Uma antiga norma do Código Civil de 1916, replicada no Código Civil de 2002, não tem sido colocada em prática, deixando grande número de locadores na mão, sem receber o que lhes é devido a título de aluguéis. Referimo-nos ao penhor legal dos móveis do locatário.
Diz o artigo 1.467 do atual Código Civil: “São credores pignoratícios, independentemente de convenção: […] II – o dono do prédio rústico ou urbano, sobre os bens móveis que o rendeiro ou inquilino tiver guarnecendo o mesmo prédio, pelos aluguéis ou rendas.“ Em leitura direta, excludente, temos, pois, que o locador (dono do prédio ou senhorio) tem penhor legal sobre os bens móveis que o inquilino tiver na unidade locada, como garantia de pagamento dos aluguéis.
E o que significa isso? Valemo-nos da lição do professor Rafael de Menezes, da Universidade Católica de Pernambuco, para esclarecer. Diz ele que não se deve confundir penhor com penhora, pois aquele é “direito real de garantia”, enquanto esta é “ato do oficial de justiça no processo de execução”. Como direito real de garantia, o penhor incide sobre bens móveis, podendo ser convencional (mediante contrato) ou legal (por literal disposição de lei).
Na locação de imóveis, o senhorio torna-se credor pignoratício de todos os bens que guarnecem a residência ou o escritório do inquilino, independente de tal condição constar em contrato, pois o substrato jurídico está na própria legislação. “O locador pode se apossar dos móveis do inquilino para se ressarcir de eventuais aluguéis não pagos”, alerta. É o mesmo que acontece com os bens dos hóspedes de hotel, pensão e assemelhados, caso em que “o credor poderá tomar em garantia um ou mais objetos até o valor da dívida” (Cód. Civil, art. 1.469).

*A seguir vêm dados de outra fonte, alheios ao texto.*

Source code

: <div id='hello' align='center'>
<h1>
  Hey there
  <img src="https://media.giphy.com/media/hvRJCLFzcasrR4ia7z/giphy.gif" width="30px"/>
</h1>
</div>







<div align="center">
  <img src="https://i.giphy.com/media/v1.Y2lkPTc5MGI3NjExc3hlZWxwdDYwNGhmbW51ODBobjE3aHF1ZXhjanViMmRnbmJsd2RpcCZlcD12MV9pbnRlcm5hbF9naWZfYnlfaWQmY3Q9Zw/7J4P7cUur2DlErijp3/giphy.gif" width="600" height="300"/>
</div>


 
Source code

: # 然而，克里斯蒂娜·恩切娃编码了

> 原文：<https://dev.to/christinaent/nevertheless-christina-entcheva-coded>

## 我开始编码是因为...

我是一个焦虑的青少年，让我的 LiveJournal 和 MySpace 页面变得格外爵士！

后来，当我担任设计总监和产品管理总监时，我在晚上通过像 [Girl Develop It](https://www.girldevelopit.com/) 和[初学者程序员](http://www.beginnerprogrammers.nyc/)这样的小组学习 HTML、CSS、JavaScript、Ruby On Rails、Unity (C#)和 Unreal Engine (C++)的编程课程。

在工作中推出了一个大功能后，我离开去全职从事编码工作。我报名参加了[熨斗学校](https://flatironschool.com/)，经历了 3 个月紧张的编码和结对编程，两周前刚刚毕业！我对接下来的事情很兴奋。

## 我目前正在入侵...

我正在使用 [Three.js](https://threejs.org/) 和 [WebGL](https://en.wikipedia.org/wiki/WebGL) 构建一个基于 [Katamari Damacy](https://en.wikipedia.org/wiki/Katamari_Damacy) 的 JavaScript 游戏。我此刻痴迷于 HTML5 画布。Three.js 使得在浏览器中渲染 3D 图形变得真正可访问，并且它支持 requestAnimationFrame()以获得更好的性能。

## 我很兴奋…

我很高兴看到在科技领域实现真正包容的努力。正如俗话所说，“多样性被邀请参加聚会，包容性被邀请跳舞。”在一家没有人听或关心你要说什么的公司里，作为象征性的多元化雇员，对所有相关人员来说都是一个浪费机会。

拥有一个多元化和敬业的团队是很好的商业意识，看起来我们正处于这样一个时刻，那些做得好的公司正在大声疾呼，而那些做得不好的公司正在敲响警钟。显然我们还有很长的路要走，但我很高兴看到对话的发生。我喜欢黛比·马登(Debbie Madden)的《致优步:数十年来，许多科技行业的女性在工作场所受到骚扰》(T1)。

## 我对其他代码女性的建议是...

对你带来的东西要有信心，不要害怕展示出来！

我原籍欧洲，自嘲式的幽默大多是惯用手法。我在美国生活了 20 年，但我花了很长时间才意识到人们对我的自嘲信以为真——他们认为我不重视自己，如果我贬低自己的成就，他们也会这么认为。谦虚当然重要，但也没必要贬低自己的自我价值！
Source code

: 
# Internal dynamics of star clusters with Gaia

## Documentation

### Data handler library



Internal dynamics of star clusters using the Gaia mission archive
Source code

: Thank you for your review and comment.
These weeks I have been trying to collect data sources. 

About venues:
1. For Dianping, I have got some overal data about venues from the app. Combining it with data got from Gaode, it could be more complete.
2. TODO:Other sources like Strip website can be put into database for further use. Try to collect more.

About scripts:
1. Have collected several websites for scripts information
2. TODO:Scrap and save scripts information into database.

Em geral, para se valer do direito ao crédito pignoratício, deve-se recorrer à Justiça. A lei excetua tal norma justamente quando trata do penhor legal outorgado a hoteleiros e senhorios, permitindo que haja o “penhor com as próprias mãos!”, no dizer do professor citado, com a ressalva de que não se deve recorrer à violência para o exercício de tal direito. O fundamento legal está no artigo 1.470 do Código Civil, que preceitua: “Os credores compreendidos no art. 1.467 [hospedeiros e senhorios], podem fazer efetivo o penhor, antes de recorrerem à autoridade judiciária, sempre que haja perigo na demora, dando aos devedores comprovante dos bens de que se apossarem.”
Como precaução, recomendamos que os locadores só se utilizem desta prerrogativa mediante prévio conhecimento e autorização de juiz de direito. A constituição do penhor legal implica responsabilidades, também, para o locador, como a guarda e conservação dos bens retirados do inquilino e, posteriormente, sua alienação judicial ou amigável, na forma disciplinada pela lei.
Resumindo: se não houver fiador idôneo ou se a garantia em dinheiro já tiver sido esgotada pelos aluguéis em atraso, o penhor legal dos bens do inquilino talvez seja a única saída para o proprietário não perder seu crédito. Ao contrário da penhora, o penhor legal permite a constrição de móveis, máquinas, materiais etc. de uso do inquilino e sua família.
O tema está amplamente regulado em 42 artigos do Código Civil, do 1.431 ao 1.472.